If I’m Struggling With My Business Should I Apply For a Loan

If I’m Struggling With My Business Should I Apply For a Loan

October 18, 2019 Off By crese

When you need working capital for your small business, your options are numerous. As it turns out, many lenders make their livelihoods out of offering these types of financial arrangements to entrepreneurs. As a result, your challenge becomes how to find the best loan companies and to choose the one that is ideal for your business.


Before you can come to a decision about which lender to work with, you need to understand the various types of loans available for small businesses. As you review the information below, ask yourself where your company fits and which vehicle would best help you to meet your needs.

• Small Business Administration (SBA) loans. The SBA, a federal agency, collaborates with lenders to support new and expanding businesses. To that end, they back a portion of your loan and match you with one of their partner lenders. The most common types of SBA loans are 7(a) for many basic needs including expansion, real estate, working capital and even for refinancing existing debt), microloans (can also be used for various purposes but are smaller and have shorter repayment terms), CDC-504 Loan Program (long-term fixed-rate loans for real estate and equipment. The SBA covers as much as 40 percent of the loan, with an approved lender taking up as much as 50 percent and the borrower funding the remainder), and disaster loans to be used to buy, repair or replace assets that were destroyed in a declared disaster.

• Traditional loans. While SBA loans can often be exactly what an entrepreneur needs, they can have rigid requirements and often demand that you jump through a series of hoops before you are accepted. For company owners who want more flexibility or are not ideal SBA loan candidates for any other reason, these vehicles can be ideal. Traditional loans fall into several categories: equipment loans (for computers and machinery with monthly payments and the equipment as collateral), line of credit (like a credit card in that it is available when you need it, and you don’t make payments on what you are not using), working capital loan (short-term shot in the arm that gives you the temporary cash you need to stay afloat while exploring more stable options), and merchant cash advance (based on your monthly revenue and is paid over the next month, generally with steep terms).

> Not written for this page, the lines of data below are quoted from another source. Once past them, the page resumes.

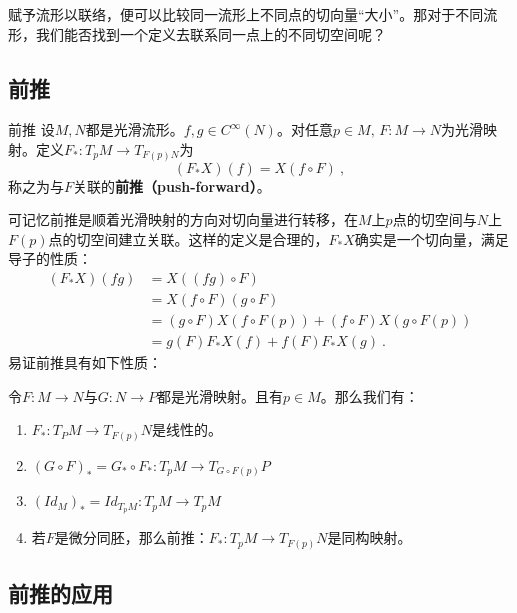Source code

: 
\begin{issues}
\end{issues}

赋予流形以联络，便可以比较同一流形上不同点的切向量“大小”。那对于不同流形，我们能否找到一个定义去联系同一点上的不同切空间呢？
\subsection{前推}
\begin{definition}{前推}
设$M,N$都是光滑流形。$f,g\in C^{\infty}(N)$。对任意$p\in M,\,F:M\rightarrow N$为光滑映射。定义$F_*:T_p M\rightarrow T_{F(p)N}$为
\begin{equation}
(F_*X)(f)=X(f\circ F)~,
\end{equation}
称之为与$F$关联的\textbf{前推（push-forward）}。
\end{definition}
可记忆前推是顺着光滑映射的方向对切向量进行转移，在$M$上$p$点的切空间与$N$上$F(p)$点的切空间建立关联。这样的定义是合理的，$F_*X$确实是一个切向量，满足导子的性质：
\begin{equation}
\begin{aligned}
(F_*X)(fg)&=X((fg)\circ F)\\
&=X(f\circ F)(g\circ F)\\
&=(g\circ F)X(f\circ F(p))+(f\circ F)X(g\circ F(p))\\
&=g(F)F_*X(f)+f(F)F_*X(g)~.
\end{aligned}
\end{equation}
易证前推具有如下性质：
\begin{lemma}{}
令$F:M\rightarrow N$与$G:N\rightarrow P$都是光滑映射。且有$p\in M$。那么我们有：
\begin{enumerate}
\item $F_*:T_P M\rightarrow T_{F(p)}N$是线性的。
\item $(G\circ F)_*=G_*\circ F_*:T_p M\rightarrow T_{G\circ F(p)}P$
\item $(Id_M)_*=Id_{T_p M}:T_p M\rightarrow T_p M$
\item 若$F$是微分同胚，那么前推：$F_*: T_p M\rightarrow T_{F(p)}N$是同构映射。
\end{enumerate}
\end{lemma}


\subsection{前推的应用}
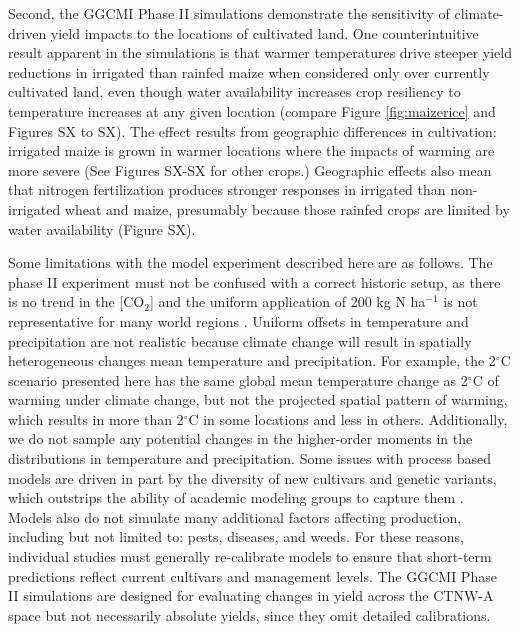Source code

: \documentclass[gmd, manuscript]{copernicus} %
\begin{document}
Second, the GGCMI Phase II simulations demonstrate the sensitivity of climate-driven yield impacts to the locations of cultivated land. 
One counterintuitive result apparent in the simulations is that warmer temperatures drive steeper yield reductions in irrigated than rainfed maize when considered only over currently cultivated land, even though water availability increases crop resiliency to temperature increases at any given location (compare Figure \ref{fig:maizerice} and Figures SX to SX). 
The effect results from geographic differences in cultivation: irrigated maize is grown in warmer locations where the impacts of warming are more severe (See Figures SX-SX for other crops.) 
Geographic effects also mean that nitrogen fertilization produces stronger responses in irrigated than non-irrigated wheat and maize, presumably because those rainfed crops are limited by water availability (Figure SX).

Some limitations with the model experiment described here are as follows.
The phase II experiment must not be confused with a correct historic setup, as there is no trend in the [CO$_2$] and the uniform application of 200 kg N ha$^{-1}$ is not representative for many world regions \citep{Elliott2015}.
Uniform offsets in temperature and precipitation are not realistic because climate change will result in spatially heterogeneous changes mean temperature and precipitation. 
For example, the 2$^{\circ}$C scenario presented here has the same global mean temperature change as 2$^{\circ}$C of warming under climate change, but not the projected spatial pattern of warming, which results in more than 2$^{\circ}$C in some locations and less in others.
Additionally, we do not sample any potential changes in the higher-order moments in the distributions in temperature and precipitation. 
Some issues with process based models are driven in part by the diversity of new cultivars and genetic variants, which outstrips the ability of academic modeling groups to capture them \citep[e.g.][]{JONES2017b}. 
Models also do not simulate many additional factors affecting production, including but not limited to: pests, diseases, and weeds. 
For these reasons, individual studies must generally re-calibrate models to ensure that short-term predictions reflect current cultivars and management levels. 
The GGCMI Phase II simulations are designed for evaluating changes in yield across the CTNW-A space but not necessarily absolute yields, since they omit detailed calibrations. 

\end{document}

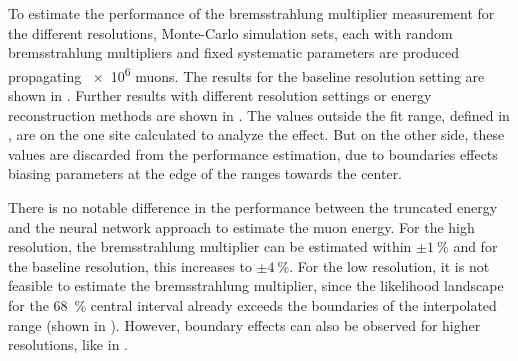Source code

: To estimate the performance of the bremsstrahlung multiplier measurement for the different resolutions, Monte-Carlo simulation sets, each with random bremsstrahlung multipliers and fixed systematic parameters are produced propagating \num{e6} muons.
The results for the baseline resolution setting are shown in .%
Further results with different resolution settings or energy reconstruction methods are shown in .
The values outside the fit range, defined in , are on the one site calculated to analyze the effect.
But on the other side, these values are discarded from the performance estimation, due to boundaries effects biasing parameters at the edge of the ranges towards the center.

There is no notable difference in the performance between the truncated energy and the neural network approach to estimate the muon energy.
For the high resolution, the bremsstrahlung multiplier can be estimated within $\pm\SI{1}{\%}$ and for the baseline resolution, this increases to $\pm\SI{4}{\%}$.
For the low resolution, it is not feasible to estimate the bremsstrahlung multiplier, since the likelihood landscape for the \SI{68}{\%} central interval already exceeds the boundaries of the interpolated range (shown in ).
However, boundary effects can also be observed for higher resolutions, like in .

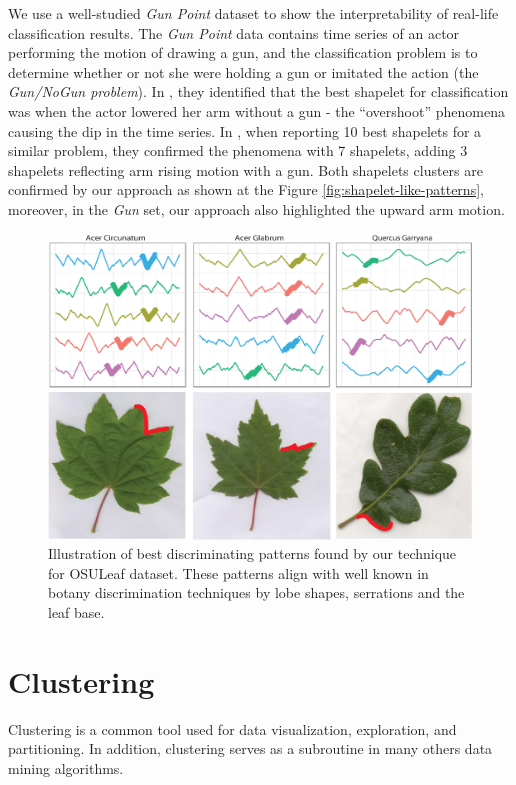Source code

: \documentclass{llncs}
\begin{document}
We use a well-studied \textit{Gun Point} dataset to show the interpretability of real-life
classification results. The \textit{Gun Point} data contains time series of an actor performing the
motion of drawing a gun, and the classification problem is to determine whether or not she were
holding a gun or imitated the action (the \textit{Gun/NoGun problem}). In \cite{shapelet}, they
identified that the best shapelet for classification was when the actor lowered her arm without a
gun - the ``overshoot'' phenomena causing the dip in the time series. In \cite{bagnal}, when
reporting 10 best shapelets for a similar problem, they confirmed the phenomena with 7 shapelets,
adding 3 shapelets reflecting arm rising motion with a gun. Both shapelets clusters are confirmed by
our approach as shown at the Figure \ref{fig:shapelet-like-patterns}, moreover, in the \textit{Gun}
set, our approach also highlighted the upward arm motion.
\begin{figure}[tbp]
   \centering
   \includegraphics[width=130mm]{figures/AcerCircunatum.eps}
   \caption{Illustration of best discriminating patterns found by our technique for OSULeaf
dataset. These patterns align with well known in botany discrimination techniques by lobe
shapes, serrations and the leaf base.}
   \label{fig:shapelet-acer-patterns}
\end{figure}

\section{Clustering}
Clustering is a common tool used for data visualization, exploration, and partitioning. 
In addition, clustering serves as a subroutine in many others data mining algorithms.
\end{document}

Now that you have a general idea of the types of loans that are available to you, it will be much easier to determine the best loan companies that can furnish you with your choice. As you carefully investigate each company, pay attention to objective customer testimonials. Furthermore, be sure to have a thorough understanding of the interest rate the company proposes to charge, any application fees you will be expected to pay and the repayment terms you will be required to live with. Rushing into your final decision could leave you saddled with a second-rate lender or a heavy burden of costs that you will have a hard time carrying. During the entire process of selecting a lender, keep in mind that you are entering into a partnership that will most likely last for several years. Consequently, don’t be afraid to give this selection process the time and careful attention it deserves.